Figure 1. Mean canker sizes were observed at 7 days after inoculation (DAI) with Geosmithia morbida isolates representing 2 genetic clusters, as were characterized in the studies by Hadziabdic et al. (2014) and Hadziabdic et al. (unpublished data, Supplementary Figure S1). In this study, 12 G. morbida isolates represented genetic cluster 1 and 13 G. morbida isolates represented genetic cluster 2. Within cluster or control group, treatment mean separations were made using least square mean estimates calculated from rank-transformed canker areas and differ significantly (P < 0.05; Tukey's honestly significant difference) when indicated with different letters.
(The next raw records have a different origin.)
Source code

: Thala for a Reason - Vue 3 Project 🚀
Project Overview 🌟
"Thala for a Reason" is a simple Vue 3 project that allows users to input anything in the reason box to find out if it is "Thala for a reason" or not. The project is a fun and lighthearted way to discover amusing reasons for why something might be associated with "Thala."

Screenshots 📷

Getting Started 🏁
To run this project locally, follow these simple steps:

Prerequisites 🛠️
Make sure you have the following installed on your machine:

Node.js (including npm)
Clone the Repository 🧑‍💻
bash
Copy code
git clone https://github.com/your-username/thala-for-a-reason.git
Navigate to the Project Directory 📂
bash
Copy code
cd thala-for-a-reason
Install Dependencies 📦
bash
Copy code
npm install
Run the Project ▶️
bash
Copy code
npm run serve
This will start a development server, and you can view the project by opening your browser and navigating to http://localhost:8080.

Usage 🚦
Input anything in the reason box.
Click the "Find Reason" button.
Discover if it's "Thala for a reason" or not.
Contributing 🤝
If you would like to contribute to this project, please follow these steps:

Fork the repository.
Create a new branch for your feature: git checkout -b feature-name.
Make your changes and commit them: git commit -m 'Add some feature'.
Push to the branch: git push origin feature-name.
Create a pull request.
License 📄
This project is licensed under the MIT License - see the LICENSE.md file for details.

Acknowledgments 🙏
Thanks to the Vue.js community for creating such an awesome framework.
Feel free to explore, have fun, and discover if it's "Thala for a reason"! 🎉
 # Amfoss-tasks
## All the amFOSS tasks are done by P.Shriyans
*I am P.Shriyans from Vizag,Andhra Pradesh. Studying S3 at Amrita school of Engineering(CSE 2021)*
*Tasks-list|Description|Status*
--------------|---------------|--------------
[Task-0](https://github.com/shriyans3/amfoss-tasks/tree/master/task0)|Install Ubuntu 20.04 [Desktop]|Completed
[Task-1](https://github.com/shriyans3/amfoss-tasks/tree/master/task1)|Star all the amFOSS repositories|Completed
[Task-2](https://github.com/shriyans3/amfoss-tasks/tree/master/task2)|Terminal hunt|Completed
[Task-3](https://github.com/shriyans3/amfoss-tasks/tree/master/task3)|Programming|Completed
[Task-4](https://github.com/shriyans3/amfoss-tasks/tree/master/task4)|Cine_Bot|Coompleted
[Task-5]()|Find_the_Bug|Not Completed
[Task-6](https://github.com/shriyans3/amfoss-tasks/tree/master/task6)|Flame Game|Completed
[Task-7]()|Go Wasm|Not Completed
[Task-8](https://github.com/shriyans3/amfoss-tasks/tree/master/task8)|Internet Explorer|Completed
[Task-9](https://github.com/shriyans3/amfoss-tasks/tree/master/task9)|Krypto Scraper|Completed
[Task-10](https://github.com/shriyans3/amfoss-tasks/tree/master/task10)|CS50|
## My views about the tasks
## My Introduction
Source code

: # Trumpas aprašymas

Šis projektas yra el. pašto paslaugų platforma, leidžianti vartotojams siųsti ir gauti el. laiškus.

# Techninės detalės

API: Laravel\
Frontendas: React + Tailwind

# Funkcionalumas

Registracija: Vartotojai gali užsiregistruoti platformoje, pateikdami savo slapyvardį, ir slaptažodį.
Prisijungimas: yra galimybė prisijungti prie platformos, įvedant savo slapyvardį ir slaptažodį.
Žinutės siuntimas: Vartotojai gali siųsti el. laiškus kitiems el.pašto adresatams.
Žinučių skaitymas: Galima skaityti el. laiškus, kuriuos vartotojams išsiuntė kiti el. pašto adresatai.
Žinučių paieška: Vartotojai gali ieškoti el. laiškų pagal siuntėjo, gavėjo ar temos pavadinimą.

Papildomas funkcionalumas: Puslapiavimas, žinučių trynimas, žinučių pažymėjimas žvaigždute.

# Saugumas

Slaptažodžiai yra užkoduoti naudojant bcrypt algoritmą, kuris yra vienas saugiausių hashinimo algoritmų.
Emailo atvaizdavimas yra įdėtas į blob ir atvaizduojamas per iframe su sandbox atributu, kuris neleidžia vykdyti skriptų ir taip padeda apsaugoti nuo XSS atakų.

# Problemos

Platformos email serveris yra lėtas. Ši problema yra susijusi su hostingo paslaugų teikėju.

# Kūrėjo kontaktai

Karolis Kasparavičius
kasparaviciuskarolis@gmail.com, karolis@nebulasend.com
Mean canker areas and standard errors of genetic clusters and controls depicted here reflect non-transformed data measured across assays performed on both assayed trees.

FIGURE 2

Figure 2. Mean canker area observed across all G. morbida isolates. For each isolate, treatment mean separations were made using least square mean estimates calculated from rank-transformed canker areas and differ significantly (P < 0.05; Tukey's honestly significant difference) when indicated with different letters. Mean canker areas and standard errors depicted here reflect non-transformed data measured across both assayed trees.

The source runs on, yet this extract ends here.